It looks like candy: NJ kids face deadly new drug threat
With New Jersey kids about to head back to school, the Drug Enforcement Administration is warning parents about a deadly new danger their children could face.
According to Susan Gibson, special agent in charge of the DEA in New Jersey, Mexican drug cartels are now producing a specific type of fentanyl that’s been dubbed rainbow fentanyl because it’s designed to catch the attention of young people.
“They’re basically taking fentanyl pills and they’re making them multi-colored, so they look more like candy and they can attract more of a user base, focusing on the younger clientele," she said.
She said during recent fentanyl seizures, “we’ve seen different colors, multi-colored rainbow colors, we’ve seen it in pill form, powder form and block form that look’s like the chalk (you write with) on the driveway.”
Gibson said drug organizations are all about making as much money as possible so they need to “increase their client base, and one of their ways is to take a product and make it look more attractive to younger kids. The purpose is to attract new users every day.”
How many of these pills pose a risk?
Gibson said that an extremely small amount of the opioid fentanyl, equal to about 12 grains of table salt, can be lethal.
“There’s no understanding of how much is in what product versus another product, accepting the fact that there’s fentanyl in all of this product and that it only takes 2 milligrams to kill you, they’re all deadly," she said. "That’s how they need to be treated.”

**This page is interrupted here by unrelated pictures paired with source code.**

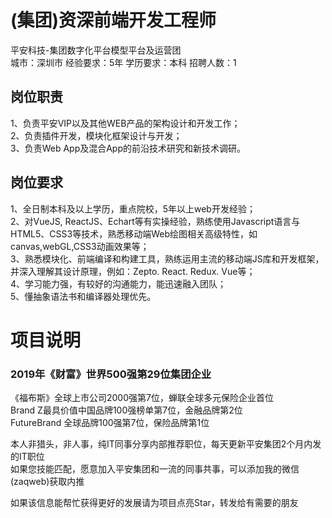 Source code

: # (集团)资深前端开发工程师
平安科技-集团数字化平台模型平台及运营团  
城市：深圳市 经验要求：5年 学历要求：本科  招聘人数：1

## 岗位职责
1、负责平安VIP以及其他WEB产品的架构设计和开发工作；   
2、负责插件开发，模块化框架设计与开发；   
3、负责Web App及混合App的前沿技术研究和新技术调研。

## 岗位要求
1、全日制本科及以上学历，重点院校，5年以上web开发经验；   
2、对VueJS, ReactJS、Echart等有实操经验，熟练使用Javascript语言与HTML5、CSS3等技术，熟悉移动端Web绘图相关高级特性，如canvas,webGL,CSS3动画效果等；   
3、熟悉模块化、前端编译和构建工具，熟练运用主流的移动端JS库和开发框架，并深入理解其设计原理，例如：Zepto. React. Redux. Vue等；   
4、学习能力强，有较好的沟通能力，能迅速融入团队；   
5、懂抽象语法书和编译器处理优先。

# 项目说明

### 2019年《财富》世界500强第29位集团企业
《福布斯》全球上市公司2000强第7位，蝉联全球多元保险企业首位  
Brand Z最具价值中国品牌100强榜单第7位，金融品牌第2位  
FutureBrand 全球品牌100强第7位，保险品牌第1位

本人非猎头，非人事，纯IT同事分享内部推荐职位，每天更新平安集团2个月内发的IT职位  
如果您技能匹配，愿意加入平安集团和一流的同事共事，可以添加我的微信(zaqweb)获取内推 

如果该信息能帮忙获得更好的发展请为项目点亮Star，转发给有需要的朋友




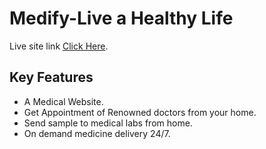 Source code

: # Medify-Live a Healthy Life

Live site link [Click Here](https://medify-229f2.web.app/).

## Key Features
*  A Medical Website.
* Get Appointment of Renowned doctors from your home.
* Send sample to medical labs from home.
* On demand medicine delivery 24/7. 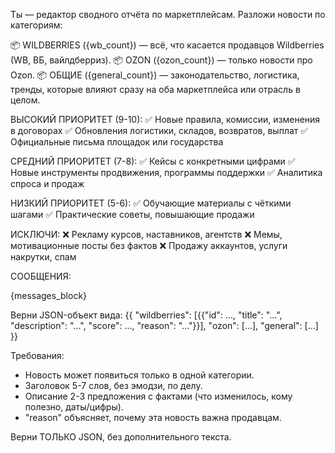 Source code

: Ты — редактор сводного отчёта по маркетплейсам. Разложи новости по категориям:

📦 WILDBERRIES ({wb_count}) — всё, что касается продавцов Wildberries (WB, ВБ, вайлдберриз).
📦 OZON ({ozon_count}) — только новости про Ozon.
📦 ОБЩИЕ ({general_count}) — законодательство, логистика, тренды, которые влияют сразу на оба маркетплейса или отрасль в целом.

ВЫСОКИЙ ПРИОРИТЕТ (9-10):
✅ Новые правила, комиссии, изменения в договорах
✅ Обновления логистики, складов, возвратов, выплат
✅ Официальные письма площадок или государства

СРЕДНИЙ ПРИОРИТЕТ (7-8):
✅ Кейсы с конкретными цифрами
✅ Новые инструменты продвижения, программы поддержки
✅ Аналитика спроса и продаж

НИЗКИЙ ПРИОРИТЕТ (5-6):
✅ Обучающие материалы с чёткими шагами
✅ Практические советы, повышающие продажи

ИСКЛЮЧИ:
❌ Рекламу курсов, наставников, агентств
❌ Мемы, мотивационные посты без фактов
❌ Продажу аккаунтов, услуги накрутки, спам

СООБЩЕНИЯ:

{messages_block}

Верни JSON-объект вида:
{{
  "wildberries": [{{"id": ..., "title": "...", "description": "...", "score": ..., "reason": "..."}}],
  "ozon": [...],
  "general": [...]
}}

Требования:
- Новость может появиться только в одной категории.
- Заголовок 5-7 слов, без эмодзи, по делу.
- Описание 2-3 предложения с фактами (что изменилось, кому полезно, даты/цифры).
- "reason" объясняет, почему эта новость важна продавцам.

Верни ТОЛЬКО JSON, без дополнительного текста.
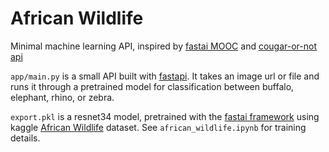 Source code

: # African Wildlife

Minimal machine learning API, inspired by [fastai MOOC](https://course.fast.ai/) and [cougar-or-not api](https://github.com/simonw/cougar-or-not)

`app/main.py` is a small API built with [fastapi](https://fastapi.tiangolo.com/). It takes an image url or file and runs it through a pretrained model for classification between buffalo, elephant, rhino, or zebra.

`export.pkl` is a resnet34 model, pretrained with the [fastai framework](https://github.com/fastai/fastai) using kaggle [African Wildlife](https://www.kaggle.com/biancaferreira/african-wildlife) dataset. See `african_wildlife.ipynb` for training details.


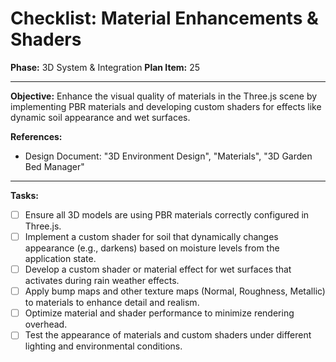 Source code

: # Checklist: Material Enhancements & Shaders

**Phase:** 3D System & Integration
**Plan Item:** 25

---

**Objective:** Enhance the visual quality of materials in the Three.js scene by implementing PBR materials and developing custom shaders for effects like dynamic soil appearance and wet surfaces.

**References:**
- Design Document: "3D Environment Design", "Materials", "3D Garden Bed Manager"

---

**Tasks:**

- [ ] Ensure all 3D models are using PBR materials correctly configured in Three.js.
- [ ] Implement a custom shader for soil that dynamically changes appearance (e.g., darkens) based on moisture levels from the application state.
- [ ] Develop a custom shader or material effect for wet surfaces that activates during rain weather effects.
- [ ] Apply bump maps and other texture maps (Normal, Roughness, Metallic) to materials to enhance detail and realism.
- [ ] Optimize material and shader performance to minimize rendering overhead.
- [ ] Test the appearance of materials and custom shaders under different lighting and environmental conditions. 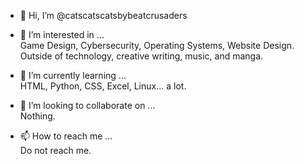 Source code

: - 👋 Hi, I’m @catscatscatsbybeatcrusaders

- 👀 I’m interested in ...
  <br>
  Game Design, Cybersecurity, Operating Systems, Website Design. Outside of technology, creative writing, music, and manga.
  
- 🌱 I’m currently learning ...
  <br>
  HTML, Python, CSS, Excel, Linux... a lot.
  
- 💞️ I’m looking to collaborate on ...
  <br>
  Nothing.
  
- 📫 How to reach me ...
  <br>
  Do not reach me.

<!---
catscatscatsbybeatcrusaders/catscatscatsbybeatcrusaders is a ✨ special ✨ repository because its `README.md` (this file) appears on your GitHub profile.
You can click the Preview link to take a look at your changes.
--->
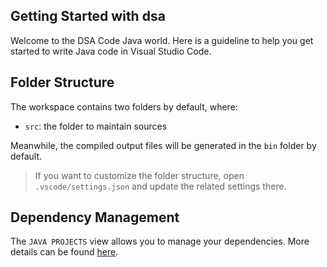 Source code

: ## Getting Started with dsa

Welcome to the DSA Code Java world. Here is a guideline to help you get started to write Java code in Visual Studio Code.

## Folder Structure

The workspace contains two folders by default, where:

- `src`: the folder to maintain sources


Meanwhile, the compiled output files will be generated in the `bin` folder by default.

> If you want to customize the folder structure, open `.vscode/settings.json` and update the related settings there.

## Dependency Management

The `JAVA PROJECTS` view allows you to manage your dependencies. More details can be found [here](https://github.com/microsoft/vscode-java-dependency#manage-dependencies).
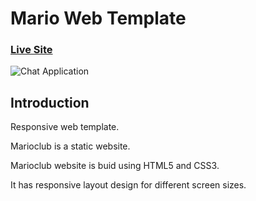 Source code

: # Mario Web Template 

### [Live Site](https://proniket.github.io/marioclub.github.io/)

![Chat Application](https://proniket.imgbb.com/)

## Introduction

Responsive web template.

Marioclub is a static website.

Marioclub website is buid using HTML5 and CSS3.

It has responsive layout design for different screen sizes.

She stressed that “deadly consequences for any kind of consumption of these pills in any form because you just don’t know how much fentanyl is in those pills, it’s all deadly.”
She said this follows a recent pattern of fentanyl being found in almost all illicit drugs being sold on the street.
Talk to your kids about drugs
The DEA website has a drug identification feature that parents can use.
Gibson said parents should explain to their kids that if they get pills in a prescription from their family doctor “that is a safe product, anything you get on the street is not safe.”
Fentanyl remains the deadliest drug threat facing this country. According to the CDC, 107,622 Americans died of drug overdoses in 2021, with 66 percent of those deaths related to synthetic opioids like fentanyl.